GPUs & CPUs & Enthusiast hardware: Questions, Discussion and fanboy slap-fights - Nvidia & AMD & Intel - Separe but Equal. Intel rides in the back of the bus.

[The Ugly One]

It also depends on what you're doing. Crunching numbers for crunching numbers sakes? Getting new processors is worth it.

Especially on the desktop, these things are only a few hundred bucks. Even for a high end workstation, back before Moore's Law collapsed, we were replacing our $10K workstations every 3 years because the productivity gains were so high. Now we're on more like a 5-6 year schedule.

 

[WelperHelper99]

Math isn't actually that single-threaded, at least not at the level our sims work at. Think something like simulating the flow of air through a turbine. If you represent a discrete volume of air as multiple smaller volumes and then step through the motion, you'll probably see what I mean. Each volume depends on its neighbours, but there are a lot of things you can do in parallel still. Engineering workstations still prioritise core count over single core FLOP.

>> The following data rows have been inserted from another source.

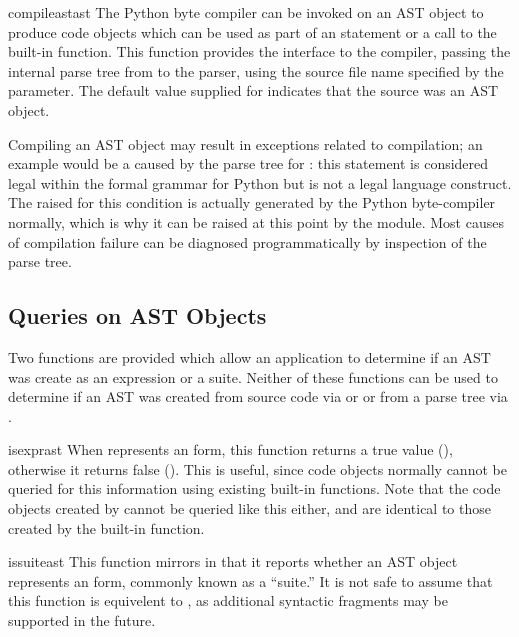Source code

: \begin{funcdesc}{compileast}{ast}
The Python byte compiler can be invoked on an AST object to produce
code objects which can be used as part of an  statement or
a call to the built-in  function.  This function provides
the interface to the compiler, passing the internal parse tree from
 to the parser, using the source file name specified
by the  parameter.  The default value supplied
for  indicates that the source was an AST object.

Compiling an AST object may result in exceptions related to
compilation; an example would be a  caused by the
parse tree for : this statement is considered legal
within the formal grammar for Python but is not a legal language
construct.  The  raised for this condition is
actually generated by the Python byte-compiler normally, which is why
it can be raised at this point by the  module.  Most
causes of compilation failure can be diagnosed programmatically by
inspection of the parse tree.
\end{funcdesc}


\subsection{Queries on AST Objects}

Two functions are provided which allow an application to determine if
an AST was create as an expression or a suite.  Neither of these
functions can be used to determine if an AST was created from source
code via  or  or from a parse tree via
.

\begin{funcdesc}{isexpr}{ast}
When  represents an  form, this function
returns a true value (), otherwise it returns false
().  This is useful, since code objects normally cannot be
queried for this information using existing built-in functions.  Note
that the code objects created by  cannot be queried
like this either, and are identical to those created by the built-in
 function.
\end{funcdesc}


\begin{funcdesc}{issuite}{ast}
This function mirrors  in that it reports whether an
AST object represents an  form, commonly known as a
``suite.''  It is not safe to assume that this function is equivelent
to , as additional syntactic fragments may
be supported in the future.
\end{funcdesc}


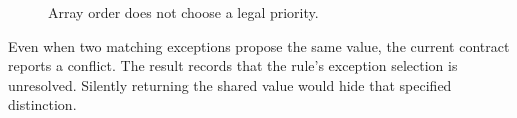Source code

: \begin{figure}[H]
\centering
{}
\caption{Array order does not choose a legal priority.}\label{fig:teach-P-03a-rule-contract-02}
\end{figure}

Even when two matching exceptions propose the same value, the current contract reports a conflict. The result records that the rule's exception selection is unresolved. Silently returning the shared value would hide that specified distinction.


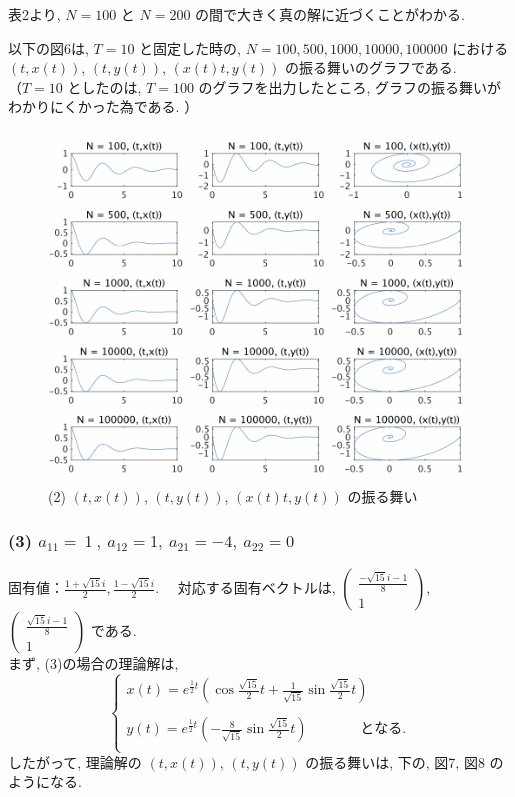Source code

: \documentclass[11pt]{jsarticle}
\begin{document}
表2より, $N = 100$ と $N = 200$ の間で大きく真の解に近づくことがわかる. \par
以下の図6は, $T = 10$ と固定した時の, $N = 100, 500, 1000, 10000, 100000$ における $(t, x(t))$, $(t, y(t))$, $(x(t)t, y(t))$ の振る舞いのグラフである. \\
（$T = 10$ としたのは, $T = 100$ のグラフを出力したところ, グラフの振る舞いがわかりにくかった為である. ）
\begin{figure}[htbp]
\centering
\includegraphics[width=15cm]{images/2_matlab.png}
\caption{(2) $(t, x(t))$, $(t, y(t))$, $(x(t)t, y(t))$ の振る舞い}
\end{figure}

\clearpage
\subsubsection{(3) $a_{11} = \ 1\ , \ a_{12} = 1, \ a_{21} = -4, \ a_{22} = 0$}
固有値：$\displaystyle \frac{1+\sqrt{15}i}{2}, \frac{1-\sqrt{15}i}{2}$. \ \ 対応する固有ベクトルは, $\begin{pmatrix} \frac{-\sqrt{15}i-1}{8} \\ 1 \end{pmatrix}$, $\begin{pmatrix} \frac{\sqrt{15}i-1}{8} \\ 1 \end{pmatrix}$ である. \\
まず, (3)の場合の理論解は, 
\[\left\{ 
\begin{array}{l}
\displaystyle x(t) = e^{\frac{1}{2}t}\left( \cos{\frac{\sqrt{15}}{2}t} + \frac{1}{\sqrt{15}}\sin{\frac{\sqrt{15}}{2}t}\right) \\ \\
\displaystyle y(t) = e^{\frac{1}{2}t}\left(-\frac{8}{\sqrt{15}}\sin{\frac{\sqrt{15}}{2}t}\right) \ \ \ \ \ \ \ \ \ \ \ \ \ \ \ \ \ となる. \\
\end{array}
\right. \]
したがって, 理論解の $(t, x(t))$, $(t, y(t))$ の振る舞いは, 下の, 図7, 図8 のようになる. 
\end{document}
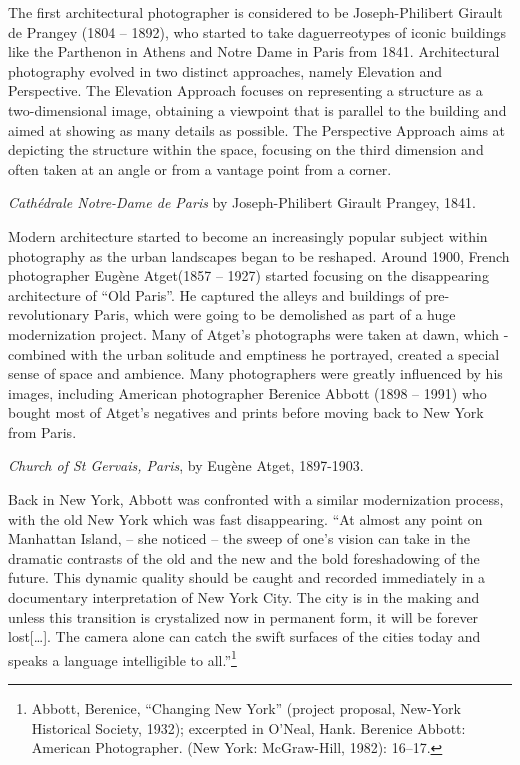\documentclass[
  openany]{book}
\begin{document}
The first architectural photographer is considered to be Joseph-Philibert Girault de Prangey (1804 -- 1892), who started to take daguerreotypes of iconic buildings like the Parthenon in Athens and Notre Dame in Paris from 1841. Architectural photography evolved in two distinct approaches, namely Elevation and Perspective. The Elevation Approach focuses on representing a structure as a two-dimensional image, obtaining a viewpoint that is parallel to the building and aimed at showing as many details as possible. The Perspective Approach aims at depicting the structure within the space, focusing on the third dimension and often taken at an angle or from a vantage point from a corner.

\emph{Cathédrale Notre-Dame de Paris} by Joseph-Philibert Girault Prangey, 1841.

Modern architecture started to become an increasingly popular subject within photography as the urban landscapes began to be reshaped. Around 1900, French photographer Eugène Atget(1857 -- 1927) started focusing on the disappearing architecture of ``Old Paris''. He captured the alleys and buildings of pre-revolutionary Paris, which were going to be demolished as part of a huge modernization project.
Many of Atget's photographs were taken at dawn, which - combined with the urban solitude and emptiness he portrayed, created a special sense of space and ambience. Many photographers were greatly influenced by his images, including American photographer Berenice Abbott (1898 -- 1991) who bought most of Atget's negatives and prints before moving back to New York from Paris.

\emph{Church of St Gervais, Paris}, by Eugène Atget, 1897-1903.

Back in New York, Abbott was confronted with a similar modernization process, with the old New York which was fast disappearing. ``At almost any point on Manhattan Island, -- she noticed -- the sweep of one's vision can take in the dramatic contrasts of the old and the new and the bold foreshadowing of the future. This dynamic quality should be caught and recorded immediately in a documentary interpretation of New York City. The city is in the making and unless this transition is crystalized now in permanent form, it will be forever lost{[}\ldots{]}. The camera alone can catch the swift surfaces of the cities today and speaks a language intelligible to all.''\footnote{Abbott, Berenice, ``Changing New York'' (project proposal, New-York Historical Society, 1932); excerpted in O'Neal, Hank. Berenice Abbott: American Photographer. (New York: McGraw-Hill, 1982): 16--17.}
\end{document}
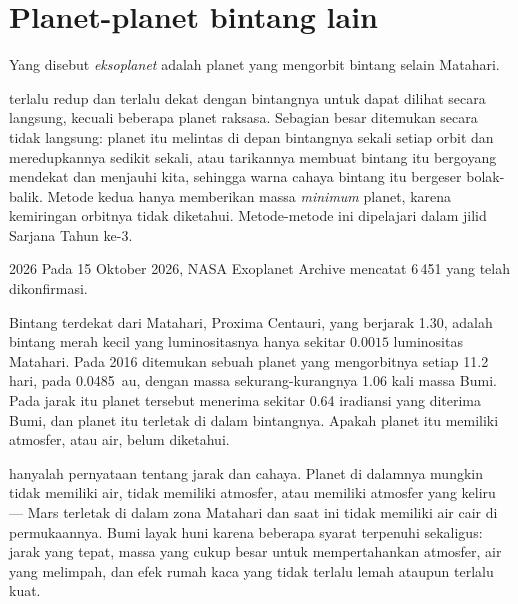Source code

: \section{Planet-planet bintang lain}

\begin{definition}[Eksoplanet]\label{def:g10:habitable-planet:exoplanet}
Yang disebut \emph{eksoplanet} adalah planet yang
mengorbit bintang selain Matahari.
\end{definition}

 terlalu redup dan terlalu dekat dengan bintangnya untuk dapat
dilihat secara langsung, kecuali beberapa planet raksasa. Sebagian besar
ditemukan secara tidak langsung: planet itu melintas di depan bintangnya sekali
setiap orbit dan meredupkannya sedikit sekali, atau tarikannya membuat bintang
itu bergoyang mendekat dan menjauhi kita, sehingga warna cahaya bintang itu
bergeser bolak-balik. Metode kedua hanya memberikan massa \emph{minimum}
planet, karena kemiringan orbitnya tidak diketahui. Metode-metode ini
dipelajari dalam jilid Sarjana Tahun ke-3.

\begin{dated}{2026}
Pada 15 Oktober 2026, NASA Exoplanet Archive mencatat 6\,451  yang
telah dikonfirmasi.
\end{dated}

\begin{example}[Proxima b]\label{ex:g10:habitable-planet:proxima}
Bintang terdekat dari Matahari, Proxima Centauri, yang berjarak
\qty{1.30}{\parsec}, adalah bintang merah kecil yang luminositasnya hanya
sekitar $0.0015$ luminositas Matahari. Pada 2016 ditemukan sebuah planet yang
mengorbitnya setiap 11.2 hari, pada \qty{0.0485}{au}, dengan massa
sekurang-kurangnya 1.06 kali massa Bumi. Pada jarak itu planet tersebut
menerima sekitar 0.64 iradiansi yang diterima Bumi, dan planet itu terletak di
dalam  bintangnya. Apakah planet itu memiliki atmosfer, atau
air, belum diketahui.
\end{example}

\begin{remark}\label{rem:g10:habitable-planet:inhabited}
 hanyalah pernyataan tentang jarak dan cahaya. Planet di
dalamnya mungkin tidak memiliki air, tidak memiliki atmosfer, atau memiliki
atmosfer yang keliru --- Mars terletak di dalam zona Matahari dan saat ini
tidak memiliki air cair di permukaannya. Bumi layak huni karena beberapa
syarat terpenuhi sekaligus: jarak yang tepat, massa yang cukup besar untuk
mempertahankan atmosfer, air yang melimpah, dan efek rumah kaca yang tidak
terlalu lemah ataupun terlalu kuat.
\end{remark}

Ok, so it's Sims that are truly taxing, but even they can get split up somewhat. It's why they have tons of cores. But not completely I'm getting. It's why those workstation cores burn so hot. They need both to crunch those kind of numbers. Leaning only on core count or only on single core flop won't work well.

 

[The Ugly One]

Ok, so it's Sims that are truly taxing, but even they can get split up somewhat. It's why they have tons of cores. But not completely I'm getting. It's why those workstation cores burn so hot. They need both to crunch those kind of numbers. Leaning only on core count or only on single core flop won't work well.

The high-end workstation CPUs actually run at lower clock speeds than high-end desktops. The reason is that if you have 2x the cores, you need 2x the power, but if you have 2x the GHz, you need 4x the power, and the applications you care about can take advantage of more cores efficiently.

Here is a good image illustrating what @snov was talking about. This is from an engine cylinder simulation using a free simulation tool called KIVA. Each color represents a different chunk of the simulation that is run on a different CPU core. The way it works is you do a little bit of work independently on each sub-domain, then do an exchange operation on the interfaces to coordinate them, and keep repeating until the work is done. In principle, this method can scale up to as many cores as you have, and can work on any 3D physics...electromagnetics, structures, sprays, whatever. There are simulations like this that have run on over 100,000 CPU cores.



To put the computational needs into perspective, an external aerodynamics simulation of a car that captures all the unsteady, buffeting behavior can take around 24 hours on 1024 CPU cores. This is the sort of computer you might want for that:

 

[WelperHelper99]

The high-end workstation CPUs actually run at lower clock speeds than high-end desktops. The reason is that if you have 2x the cores, you need 2x the power, but if you have 2x the GHz, you need 4x the power, and the applications you care about can take advantage of more cores efficiently.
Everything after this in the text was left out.